A Georgia judge sentenced a man and a woman to spend years in prison on Monday for their roles in a 2015 Confederate flag display that disturbed a group of black people attending a child’s birthday party, prosecutors said.
Defendants Jose Torres, 26, and Kayla Norton, 25, were convicted earlier this month of charges that include making “terroristic threats” during the confrontation in Douglas County near Atlanta, which occurred at a time of heated national debate about a flag that many consider a symbol of racism.
Georgia Superior Court Judge William McClain sentenced Torres to serve 13 years in prison, and Norton to serve 6 years in prison, Douglas County District Attorney Brian Fortner said in a phone interview. Both face probation after their release, and were banished from Douglas County.
Attorneys for Torres and Norton could not immediately be reached for comment.
The sentences were a year longer than prosecutors had asked for, said Fortner, noting the crimes went beyond disagreements over the battle flag used by the pro-slavery South during the U.S. Civil War, which some defend as part of its heritage.
“This was a case where these people pulled out a shotgun and threatened to kill people at a party, including children,” he said.
The incident played out during heightened debate over the symbolism of the flag, triggered by the racially-motivated shooting deaths of nine black churchgoers in South Carolina weeks earlier.
Prosecutors said witnesses attending the birthday party, featuring a bouncy castle and snow cone machine, testified that people in a convoy of trucks displaying the flag shouted racial slurs as they drove by, stopping next to the party.
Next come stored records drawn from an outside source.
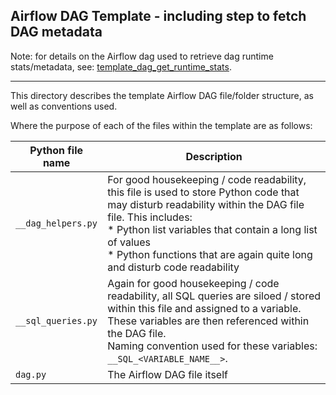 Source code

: ## Airflow DAG Template - including step to fetch DAG metadata

Note: for details on the Airflow dag used to retrieve dag runtime stats/metadata, see: [template_dag_get_runtime_stats](https://github.com/paulf-999/airflow_templates/tree/main/dags/template_dag_get_runtime_stats).

---

This directory describes the template Airflow DAG file/folder structure, as well as conventions used.

Where the purpose of each of the files within the template are as follows:

| Python file name | Description |
| ---------------- | ----------- |
| `__dag_helpers.py` | For good housekeeping / code readability, this file is used to store Python code that may disturb readability within the DAG file file. This includes:<br/>* Python list variables that contain a long list of values<br/>* Python functions that are again quite long and disturb code readability|
| `__sql_queries.py` | Again for good housekeeping / code readability, all SQL queries are siloed / stored within this file and assigned to a variable.<br/>These variables are then referenced within the DAG file.<br/>Naming convention used for these variables: `__SQL_<VARIABLE_NAME__>`. |
| `dag.py` | The Airflow DAG file itself |
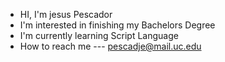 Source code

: - HI, I'm jesus Pescador
- I'm interested in finishing my Bachelors Degree
- I'm currently learning Script Language
- How to reach me --- pescadje@mail.uc.edu
  
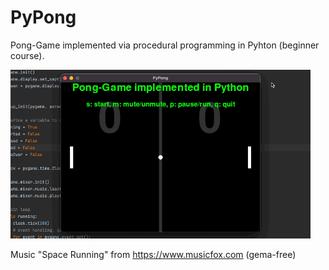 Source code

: # PyPong
Pong-Game implemented via procedural programming in Pyhton (beginner course).

![pypong](images/PyPong.gif)

Music "Space Running" from https://www.musicfox.com (gema-free)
Torres was accused of pointing a shotgun at the predominately black party-goers and threatening to kill them, prosecutors said in a news release. Norton loaded the shotgun and gave it to him, they said.
The pair faced some of the most serious charges out of 15 members of the group “Respect the Flag” indicted over the incident, Fortner said. Two others facing similar charges pleaded guilty and were sentenced to lesser prison sentences.